Ora a blasfêmia contra o Espírito Santo é o pecado cometido pelo homem, que reivindica o seu pretenso “direito” de perseverar no mal — em qualquer pecado — e recusa por isso mesmo a Redenção. O homem fica fechado no pecado, tornando impossível da sua parte a própria conversão e também, consequentemente, a remissão dos pecados, que considera não essencial ou não importante para a sua vida. É uma situação de ruína espiritual, porque a blasfêmia contra o Espírito Santo não permite ao homem sair da prisão em que ele próprio se fechou e abrir-se às fontes divinas da purificação das consciências e da remissão dos pecados. [4]

O Doutor Angélico argumenta da mesma forma:

Dizemos que uma doença é incurável por natureza, quando exclui tudo o que poderia curá-la, por exemplo, quando priva do vigor da natureza ou produz a repulsa do alimento e do remédio, embora Deus possa curar tal doença. Assim também o pecado contra o Espírito Santo diz-se irremissível por sua natureza, enquanto exclui os meios que levam à remissão dos pecados. Entretanto, isso não fecha a via do perdão e da cura pela onipotência e misericórdia de Deus, pela qual, às vezes, quase miraculosamente tais pecadores são espiritualmente curados. [5]

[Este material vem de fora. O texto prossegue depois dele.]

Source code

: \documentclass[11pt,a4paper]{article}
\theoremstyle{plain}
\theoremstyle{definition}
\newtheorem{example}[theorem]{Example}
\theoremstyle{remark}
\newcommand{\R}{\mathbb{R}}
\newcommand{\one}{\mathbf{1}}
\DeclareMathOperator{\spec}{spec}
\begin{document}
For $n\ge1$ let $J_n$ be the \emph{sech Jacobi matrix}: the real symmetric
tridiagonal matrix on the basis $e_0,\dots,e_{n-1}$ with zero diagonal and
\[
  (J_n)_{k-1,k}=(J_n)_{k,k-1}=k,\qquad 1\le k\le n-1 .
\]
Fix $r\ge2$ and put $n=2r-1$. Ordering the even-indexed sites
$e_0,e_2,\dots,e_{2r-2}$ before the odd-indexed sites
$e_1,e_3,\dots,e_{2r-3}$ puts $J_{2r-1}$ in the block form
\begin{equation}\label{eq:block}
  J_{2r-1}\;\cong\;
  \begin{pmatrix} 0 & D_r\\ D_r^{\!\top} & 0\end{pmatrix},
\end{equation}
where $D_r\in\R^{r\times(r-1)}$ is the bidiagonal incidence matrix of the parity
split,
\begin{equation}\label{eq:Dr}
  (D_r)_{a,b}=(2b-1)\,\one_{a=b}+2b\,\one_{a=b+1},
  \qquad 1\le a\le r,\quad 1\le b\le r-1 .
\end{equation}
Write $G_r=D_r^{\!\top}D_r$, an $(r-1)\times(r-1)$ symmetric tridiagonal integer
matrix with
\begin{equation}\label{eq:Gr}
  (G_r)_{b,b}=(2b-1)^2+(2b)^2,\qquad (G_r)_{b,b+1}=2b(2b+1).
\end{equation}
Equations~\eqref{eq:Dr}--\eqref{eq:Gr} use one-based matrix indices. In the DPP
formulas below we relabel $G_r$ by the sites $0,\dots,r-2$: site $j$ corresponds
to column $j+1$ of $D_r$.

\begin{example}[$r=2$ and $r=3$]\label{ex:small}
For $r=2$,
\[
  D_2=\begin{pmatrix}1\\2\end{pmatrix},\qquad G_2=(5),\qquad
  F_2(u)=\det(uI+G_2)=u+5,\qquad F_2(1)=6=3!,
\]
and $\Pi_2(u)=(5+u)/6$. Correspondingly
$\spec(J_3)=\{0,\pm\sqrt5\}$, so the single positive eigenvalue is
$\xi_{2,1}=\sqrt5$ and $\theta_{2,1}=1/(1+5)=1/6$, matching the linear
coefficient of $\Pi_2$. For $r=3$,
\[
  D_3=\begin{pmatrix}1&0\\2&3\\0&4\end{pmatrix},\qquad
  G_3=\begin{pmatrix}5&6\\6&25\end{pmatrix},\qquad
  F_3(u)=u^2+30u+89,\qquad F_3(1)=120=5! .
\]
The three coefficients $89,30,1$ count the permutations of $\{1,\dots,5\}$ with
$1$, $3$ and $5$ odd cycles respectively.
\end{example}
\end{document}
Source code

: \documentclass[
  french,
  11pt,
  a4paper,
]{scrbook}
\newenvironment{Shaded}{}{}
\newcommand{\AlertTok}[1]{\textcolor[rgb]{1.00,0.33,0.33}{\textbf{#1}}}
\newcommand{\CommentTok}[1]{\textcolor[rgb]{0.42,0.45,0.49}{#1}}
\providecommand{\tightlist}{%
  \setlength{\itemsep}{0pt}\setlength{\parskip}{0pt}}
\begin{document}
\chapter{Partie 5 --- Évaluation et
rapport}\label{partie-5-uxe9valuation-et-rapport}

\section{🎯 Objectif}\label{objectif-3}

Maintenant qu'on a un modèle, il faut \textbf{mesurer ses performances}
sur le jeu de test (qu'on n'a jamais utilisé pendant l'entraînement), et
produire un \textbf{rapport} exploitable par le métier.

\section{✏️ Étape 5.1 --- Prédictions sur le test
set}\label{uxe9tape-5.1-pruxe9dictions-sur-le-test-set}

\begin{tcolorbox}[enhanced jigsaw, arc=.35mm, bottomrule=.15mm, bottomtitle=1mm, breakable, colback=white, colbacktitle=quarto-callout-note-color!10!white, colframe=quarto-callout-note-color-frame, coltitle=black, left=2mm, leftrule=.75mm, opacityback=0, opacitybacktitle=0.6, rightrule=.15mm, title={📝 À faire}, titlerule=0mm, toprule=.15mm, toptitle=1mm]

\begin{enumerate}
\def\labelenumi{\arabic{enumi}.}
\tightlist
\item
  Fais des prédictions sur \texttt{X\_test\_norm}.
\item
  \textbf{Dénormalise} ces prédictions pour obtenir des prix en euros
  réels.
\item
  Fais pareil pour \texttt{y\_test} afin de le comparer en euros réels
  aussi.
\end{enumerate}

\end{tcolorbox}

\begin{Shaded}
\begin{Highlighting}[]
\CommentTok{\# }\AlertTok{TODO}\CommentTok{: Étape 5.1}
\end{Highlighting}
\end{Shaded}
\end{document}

Diferentemente do que algumas pessoas poderiam pensar, portanto, a blasfêmia contra o Espírito torna-se imperdoável não por um defeito da misericórdia divina, sempre pronta a perdoar o homem; consiste mais em um endurecimento do coração humano, e é por sua própria culpa que o estado de alma em que se encontram torna-se irremediável. Se o filho pródigo da parábola (cf. Lc 15, 11-32), por exemplo, ao invés de voltar para a casa de seu pai, começasse a justificar sua condição de pecado, conformando-se com comer a lavagem dos porcos, seu futuro continuaria a ser a escravidão.

Tragicamente, é o que acontece a muitas pessoas de nossa época, conforme uma conhecida denúncia do Papa Pio XII: “Talvez o maior pecado do mundo de hoje seja que o homem tenha começado a perder o sentido do pecado” [6]. Um doente que não reconhece a própria enfermidade rejeita todos os remédios que poderiam servir para sua cura.

Assim, ainda a partir dos ensinamentos de Santo Tomás de Aquino, a Igreja enumera tradicionalmente seis espécies de pecados contra o Espírito Santo [7], os quais Padre Paulo Ricardo explica convenientemente no vídeo a seguir. São eles:

  1. Desesperar da salvação;
  2. Presunção de se salvar sem merecimentos;
  3. Combater a verdade conhecida;
  4. Ter inveja das graças que Deus dá a outrem;
  5. Obstinar-se no pecado;
  6. Morrer na impenitência final.

Peçamos a Deus que nos livre, a nós e aqueles que mais amamos, desta cegueira e obstinação do coração. Estejamos sempre de olhos abertos, prontos a acolher a graça quando ela nos visita, temendo o Deus que passa… e que pode não mais voltar.

Referências

  1. Cf. Atanásio, Fragm. in Matth., super 12, 32 (PG 27, 1385); Hilário, In Matth., super 12, 32 (PL 9, 989); Ambrósio, In Luc., l. VII, super 12, 10 (PL 15, 1729); Jerônimo, In Matth., l. II, super 12, 32 (PL 26, 81); João Crisóstomo, In Matth., hom. 41, n. 3 (PG 57, 449).
  2. Suma Teológica, II-II, q. 14, a. 1. Cf. Agostinho, Sermones, 71, n. 12-15 (PL 38, 455-459).
  3. Catecismo Maior de São Pio X, n. 962.
  4. Papa S. João Paulo II, Carta Encíclica Dominum et Vivificantem (18 de maio de 1986), n. 46. No mesmo sentido, Catecismo da Igreja Católica, § 1864.
  5. Santo Tomás de Aquino, Suma Teológica, II-II, q. 14, a. 3.
  6. Papa Pio XII, Radiomensagem ao Congresso Nacional de Catequese dos EUA (26 de outubro de 1946): Discorsi e Radiomessaggi, VIII (1946), 288.
  7. Catecismo Maior de São Pio X, n. 961.